Print the listing exactly as it stands, and skip any pictures in it.

━━━━━━━━━━━━━━━━

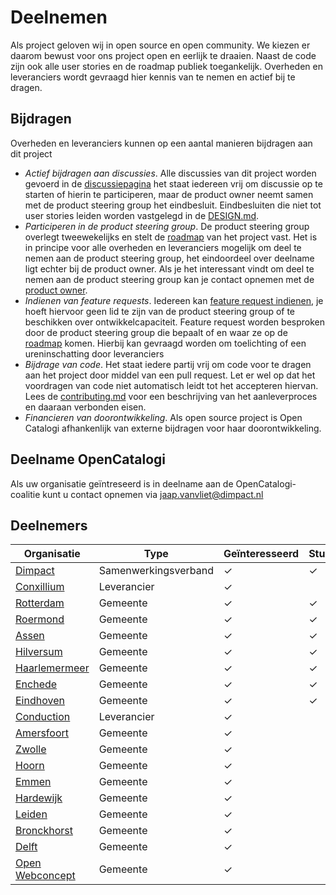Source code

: # Deelnemen

Als project geloven wij in open source en open community. We kiezen er daarom bewust voor ons project open en eerlijk te draaien. Naast de code zijn ook alle user stories en de roadmap publiek toegankelijk. Overheden en leveranciers wordt gevraagd hier kennis van te nemen en actief bij te dragen.

## Bijdragen

Overheden en leveranciers kunnen op een aantal manieren bijdragen aan dit project

- *Actief bijdragen aan discussies*.  Alle discussies van dit project worden gevoerd in de [discussiepagina](https://github.com/orgs/OpenCatalogi/discussions) het staat iedereen vrij om discussie op te starten of hierin te participeren, maar de product owner neemt samen met de product steering group het eindbesluit. Eindbesluiten die niet tot user stories leiden worden vastgelegd in de [DESIGN.md](../DESIGN.md).
- *Participeren in de product steering group*. De product steering group overlegt tweewekelijks en stelt de  [roadmap](https://github.com/orgs/OpenCatalogi/projects/1) van het project vast.  Het is in principe voor alle overheden en leveranciers mogelijk om deel te nemen aan de product steering group, het eindoordeel over deelname ligt echter bij de product owner.  Als je het interessant vindt om deel te nemen aan de product steering group kan je contact opnemen met de [product owner](https://github.com/RonaldvCortenberghe).
- *Indienen van feature requests*. Iedereen kan [feature request indienen](https://github.com/OpenCatalogi/.github/issues/new/choose), je hoeft hiervoor geen lid te zijn van de product steering group of te beschikken over ontwikkelcapaciteit.  Feature request worden besproken door de product steering group die bepaalt of en waar ze op de [roadmap](https://github.com/orgs/OpenCatalogi/projects/1) komen. Hierbij kan gevraagd worden om toelichting of een ureninschatting door leveranciers
- *Bijdrage van code*. Het staat iedere partij vrij om code voor te dragen aan het project door middel van een pull request. Let er wel op dat het voordragen van code niet automatisch leidt tot het accepteren hiervan. Lees de [contributing.md](../CONTRIBUTING.md) voor een beschrijving van het aanleverproces en daaraan verbonden eisen.
- *Financieren van doorontwikkeling*. Als open source project is Open Catalogi afhankenlijk van externe bijdragen voor haar doorontwikkeling.

## Deelname OpenCatalogi

Als uw organisatie geïntreseerd is in deelname aan de OpenCatalogi-coalitie kunt u contact opnemen via [jaap.vanvliet@dimpact.nl](jaap.vanvliet@dimpact.nl)

## Deelnemers

| Organisatie                                        | Type                | Geïnteresseerd | Stuurgroep | Installatie                                        | Financiering |
|----------------------------------------------------|---------------------|----------------|-----------|----------------------------------------------------|--------------|
| [Dimpact](https://www.dimpact.nl)                  | Samenwerkingsverband| ✓                | ✓         | ✓                                                  | ✓            |
| [Conxillium](https://www.conxillium.com)           | Leverancier         | ✓                |           |                                                    |             |
| [Rotterdam](https://www.rotterdam.nl)              | Gemeente            | ✓                | ✓         | ✓                                                  | ✓            |
| [Roermond](https://www.roermond.nl)                | Gemeente            | ✓                | ✓         |                                                    | ✓            |
| [Assen](https://www.assen.nl)                      | Gemeente            | ✓                | ✓         |                                                    | ✓            |
| [Hilversum](https://www.hilversum.nl)              | Gemeente            | ✓              | ✓         |                                                    | ✓            |
| [Haarlemermeer](https://haarlemmermeergemeente.nl) | Gemeente     | ✓              | ✓         |                                                    | ✓            |
| [Enchede](https://www.enschede.nl)                 | Gemeente            | ✓              | ✓         |                                                    | ✓            |
| [Eindhoven](https://www.eindhoven.nl)              | Gemeente            | ✓              | ✓         |                                                    | ✓            |
| [Conduction](https://www.conduction.nl)            | Leverancier         | ✓              |           | ✓                                                  |              |
| [Amersfoort](https://www.amersfoort.nl)            | Gemeente            | ✓              |           |                                                    |              |
| [Zwolle](https://www.zwolle.nl)                    | Gemeente            | ✓              |           |                                                    |              |
| [Hoorn](https://www.hoorn.nl)                      | Gemeente            | ✓              |           |                                                    |              |
| [Emmen](https://www.emmen.nl)                      | Gemeente            | ✓              |           |                                                    |              |
| [Hardewijk](https://www.harderwijk.nl)             | Gemeente            | ✓              |           |                                                    |              |
| [Leiden](https://gemeente.leiden.nl)               | Gemeente            | ✓              |           | [link](https://gemeente-leiden.github.io/.github/) |              |
| [Bronckhorst](https://www.bronckhorst.nl)          | Gemeente            | ✓              |           |                                                    |              |
| [Delft](https://www.delft.nl)                      | Gemeente            | ✓              |           |                                                    |              |
| [Open Webconcept](https://openwebconcept.nl/)            | Gemeente            | ✓              |           | ✓                                                  |              |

━━━━━━━━━━━━━━━━

Exercise answer:
Source code

: # Deelnemen

Als project geloven wij in open source en open community. We kiezen er daarom bewust voor ons project open en eerlijk te draaien. Naast de code zijn ook alle user stories en de roadmap publiek toegankelijk. Overheden en leveranciers wordt gevraagd hier kennis van te nemen en actief bij te dragen.

## Bijdragen

Overheden en leveranciers kunnen op een aantal manieren bijdragen aan dit project

- *Actief bijdragen aan discussies*.  Alle discussies van dit project worden gevoerd in de [discussiepagina](https://github.com/orgs/OpenCatalogi/discussions) het staat iedereen vrij om discussie op te starten of hierin te participeren, maar de product owner neemt samen met de product steering group het eindbesluit. Eindbesluiten die niet tot user stories leiden worden vastgelegd in de [DESIGN.md](../DESIGN.md).
- *Participeren in de product steering group*. De product steering group overlegt tweewekelijks en stelt de  [roadmap](https://github.com/orgs/OpenCatalogi/projects/1) van het project vast.  Het is in principe voor alle overheden en leveranciers mogelijk om deel te nemen aan de product steering group, het eindoordeel over deelname ligt echter bij de product owner.  Als je het interessant vindt om deel te nemen aan de product steering group kan je contact opnemen met de [product owner](https://github.com/RonaldvCortenberghe).
- *Indienen van feature requests*. Iedereen kan [feature request indienen](https://github.com/OpenCatalogi/.github/issues/new/choose), je hoeft hiervoor geen lid te zijn van de product steering group of te beschikken over ontwikkelcapaciteit.  Feature request worden besproken door de product steering group die bepaalt of en waar ze op de [roadmap](https://github.com/orgs/OpenCatalogi/projects/1) komen. Hierbij kan gevraagd worden om toelichting of een ureninschatting door leveranciers
- *Bijdrage van code*. Het staat iedere partij vrij om code voor te dragen aan het project door middel van een pull request. Let er wel op dat het voordragen van code niet automatisch leidt tot het accepteren hiervan. Lees de [contributing.md](../CONTRIBUTING.md) voor een beschrijving van het aanleverproces en daaraan verbonden eisen.
- *Financieren van doorontwikkeling*. Als open source project is Open Catalogi afhankenlijk van externe bijdragen voor haar doorontwikkeling.

## Deelname OpenCatalogi

Als uw organisatie geïntreseerd is in deelname aan de OpenCatalogi-coalitie kunt u contact opnemen via [jaap.vanvliet@dimpact.nl](jaap.vanvliet@dimpact.nl)

## Deelnemers

| Organisatie                                        | Type                | Geïnteresseerd | Stuurgroep | Installatie                                        | Financiering |
|----------------------------------------------------|---------------------|----------------|-----------|----------------------------------------------------|--------------|
| [Dimpact](https://www.dimpact.nl)                  | Samenwerkingsverband| ✓                | ✓         | ✓                                                  | ✓            |
| [Conxillium](https://www.conxillium.com)           | Leverancier         | ✓                |           |                                                    |             |
| [Rotterdam](https://www.rotterdam.nl)              | Gemeente            | ✓                | ✓         | ✓                                                  | ✓            |
| [Roermond](https://www.roermond.nl)                | Gemeente            | ✓                | ✓         |                                                    | ✓            |
| [Assen](https://www.assen.nl)                      | Gemeente            | ✓                | ✓         |                                                    | ✓            |
| [Hilversum](https://www.hilversum.nl)              | Gemeente            | ✓              | ✓         |                                                    | ✓            |
| [Haarlemermeer](https://haarlemmermeergemeente.nl) | Gemeente     | ✓              | ✓         |                                                    | ✓            |
| [Enchede](https://www.enschede.nl)                 | Gemeente            | ✓              | ✓         |                                                    | ✓            |
| [Eindhoven](https://www.eindhoven.nl)              | Gemeente            | ✓              | ✓         |                                                    | ✓            |
| [Conduction](https://www.conduction.nl)            | Leverancier         | ✓              |           | ✓                                                  |              |
| [Amersfoort](https://www.amersfoort.nl)            | Gemeente            | ✓              |           |                                                    |              |
| [Zwolle](https://www.zwolle.nl)                    | Gemeente            | ✓              |           |                                                    |              |
| [Hoorn](https://www.hoorn.nl)                      | Gemeente            | ✓              |           |                                                    |              |
| [Emmen](https://www.emmen.nl)                      | Gemeente            | ✓              |           |                                                    |              |
| [Hardewijk](https://www.harderwijk.nl)             | Gemeente            | ✓              |           |                                                    |              |
| [Leiden](https://gemeente.leiden.nl)               | Gemeente            | ✓              |           | [link](https://gemeente-leiden.github.io/.github/) |              |
| [Bronckhorst](https://www.bronckhorst.nl)          | Gemeente            | ✓              |           |                                                    |              |
| [Delft](https://www.delft.nl)                      | Gemeente            | ✓              |           |                                                    |              |
| [Open Webconcept](https://openwebconcept.nl/)            | Gemeente            | ✓              |           | ✓                                                  |              |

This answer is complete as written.